Report every line of the records beneath this task that holds the string "highest".

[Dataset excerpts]
########
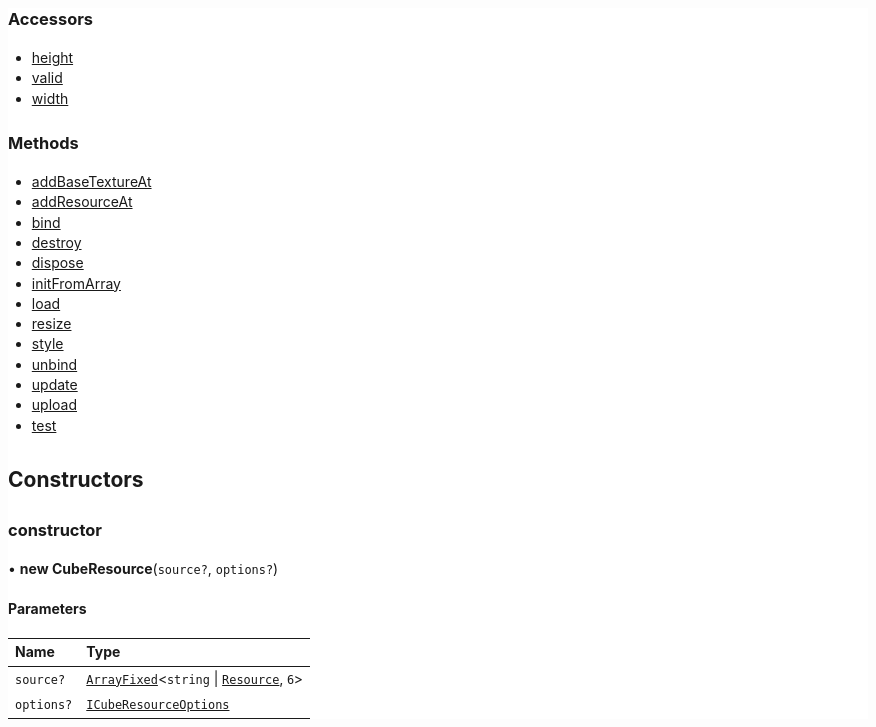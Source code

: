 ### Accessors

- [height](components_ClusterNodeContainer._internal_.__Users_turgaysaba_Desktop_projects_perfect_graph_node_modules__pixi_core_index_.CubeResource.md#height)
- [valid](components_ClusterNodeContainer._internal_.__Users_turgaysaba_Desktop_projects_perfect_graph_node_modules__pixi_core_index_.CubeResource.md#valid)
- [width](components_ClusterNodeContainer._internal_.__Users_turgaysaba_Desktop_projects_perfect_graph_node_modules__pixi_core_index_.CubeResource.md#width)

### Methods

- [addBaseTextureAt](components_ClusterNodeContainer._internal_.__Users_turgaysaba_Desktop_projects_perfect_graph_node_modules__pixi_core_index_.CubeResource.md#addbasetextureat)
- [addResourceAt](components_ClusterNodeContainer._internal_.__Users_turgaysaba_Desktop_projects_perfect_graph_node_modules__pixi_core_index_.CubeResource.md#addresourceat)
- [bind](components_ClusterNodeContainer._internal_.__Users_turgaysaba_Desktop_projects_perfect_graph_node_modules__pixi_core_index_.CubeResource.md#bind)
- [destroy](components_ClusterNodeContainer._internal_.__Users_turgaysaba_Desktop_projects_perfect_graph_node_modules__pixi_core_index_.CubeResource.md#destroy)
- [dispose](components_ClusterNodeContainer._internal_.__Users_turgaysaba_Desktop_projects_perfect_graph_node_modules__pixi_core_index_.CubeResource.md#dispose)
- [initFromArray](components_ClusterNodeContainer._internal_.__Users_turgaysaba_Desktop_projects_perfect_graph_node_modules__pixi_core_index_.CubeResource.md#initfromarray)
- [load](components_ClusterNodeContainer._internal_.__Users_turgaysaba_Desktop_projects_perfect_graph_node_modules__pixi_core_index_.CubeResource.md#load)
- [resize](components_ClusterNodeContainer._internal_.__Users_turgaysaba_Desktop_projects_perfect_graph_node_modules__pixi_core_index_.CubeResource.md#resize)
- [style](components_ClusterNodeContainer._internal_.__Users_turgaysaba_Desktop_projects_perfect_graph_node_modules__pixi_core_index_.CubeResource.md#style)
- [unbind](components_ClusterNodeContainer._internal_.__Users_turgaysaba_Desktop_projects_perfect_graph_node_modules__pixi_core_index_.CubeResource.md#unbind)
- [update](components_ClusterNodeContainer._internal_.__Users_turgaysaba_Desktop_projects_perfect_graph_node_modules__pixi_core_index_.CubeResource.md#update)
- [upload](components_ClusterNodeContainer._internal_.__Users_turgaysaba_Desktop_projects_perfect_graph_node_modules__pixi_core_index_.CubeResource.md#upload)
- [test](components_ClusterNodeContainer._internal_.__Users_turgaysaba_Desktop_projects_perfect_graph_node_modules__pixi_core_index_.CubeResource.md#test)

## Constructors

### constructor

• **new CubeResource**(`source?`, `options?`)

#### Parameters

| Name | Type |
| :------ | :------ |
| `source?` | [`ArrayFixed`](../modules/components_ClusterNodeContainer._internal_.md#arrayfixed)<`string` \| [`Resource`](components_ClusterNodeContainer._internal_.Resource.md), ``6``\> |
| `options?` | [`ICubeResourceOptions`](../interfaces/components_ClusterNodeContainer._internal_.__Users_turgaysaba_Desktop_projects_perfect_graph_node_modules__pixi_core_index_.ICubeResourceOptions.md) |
########
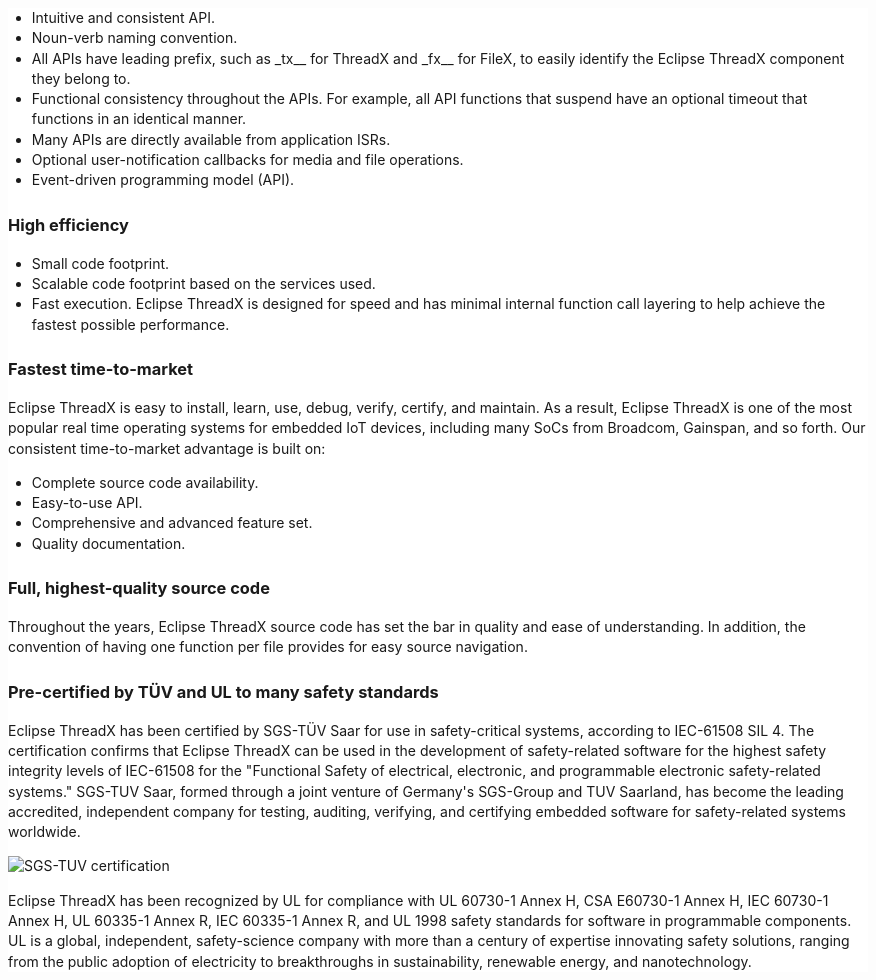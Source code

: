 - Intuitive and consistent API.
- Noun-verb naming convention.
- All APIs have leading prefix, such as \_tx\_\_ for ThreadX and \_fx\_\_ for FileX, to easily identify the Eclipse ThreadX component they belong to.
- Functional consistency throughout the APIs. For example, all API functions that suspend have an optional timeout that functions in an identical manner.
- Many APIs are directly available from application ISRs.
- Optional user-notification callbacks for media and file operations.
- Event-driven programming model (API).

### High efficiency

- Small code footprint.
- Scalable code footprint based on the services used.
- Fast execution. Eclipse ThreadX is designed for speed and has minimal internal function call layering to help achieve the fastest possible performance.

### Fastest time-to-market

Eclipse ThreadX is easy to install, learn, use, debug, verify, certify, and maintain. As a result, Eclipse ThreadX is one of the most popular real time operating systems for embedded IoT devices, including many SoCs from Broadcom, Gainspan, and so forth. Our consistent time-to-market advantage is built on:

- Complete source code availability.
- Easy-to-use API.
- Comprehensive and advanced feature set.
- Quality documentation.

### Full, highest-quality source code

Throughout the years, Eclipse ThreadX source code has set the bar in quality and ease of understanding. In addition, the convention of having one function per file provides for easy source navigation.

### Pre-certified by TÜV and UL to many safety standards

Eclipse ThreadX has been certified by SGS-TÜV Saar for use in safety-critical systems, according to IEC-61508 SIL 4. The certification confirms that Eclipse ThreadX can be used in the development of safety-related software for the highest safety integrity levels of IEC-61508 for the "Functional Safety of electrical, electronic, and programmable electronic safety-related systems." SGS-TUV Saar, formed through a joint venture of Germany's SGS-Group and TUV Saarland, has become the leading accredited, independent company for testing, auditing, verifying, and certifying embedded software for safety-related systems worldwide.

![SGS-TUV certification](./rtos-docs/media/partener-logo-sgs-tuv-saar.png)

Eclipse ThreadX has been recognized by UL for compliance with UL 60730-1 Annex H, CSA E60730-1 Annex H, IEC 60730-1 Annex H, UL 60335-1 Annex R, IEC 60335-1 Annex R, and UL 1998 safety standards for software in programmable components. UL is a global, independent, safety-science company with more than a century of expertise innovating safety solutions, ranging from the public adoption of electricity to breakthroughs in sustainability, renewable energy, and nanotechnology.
########
* ANSWER TO THE EXERCISE *
### Full, highest-quality source code
Eclipse ThreadX has been certified by SGS-TÜV Saar for use in safety-critical systems, according to IEC-61508 SIL 4. The certification confirms that Eclipse ThreadX can be used in the development of safety-related software for the highest safety integrity levels of IEC-61508 for the "Functional Safety of electrical, electronic, and programmable electronic safety-related systems." SGS-TUV Saar, formed through a joint venture of Germany's SGS-Group and TUV Saarland, has become the leading accredited, independent company for testing, auditing, verifying, and certifying embedded software for safety-related systems worldwide.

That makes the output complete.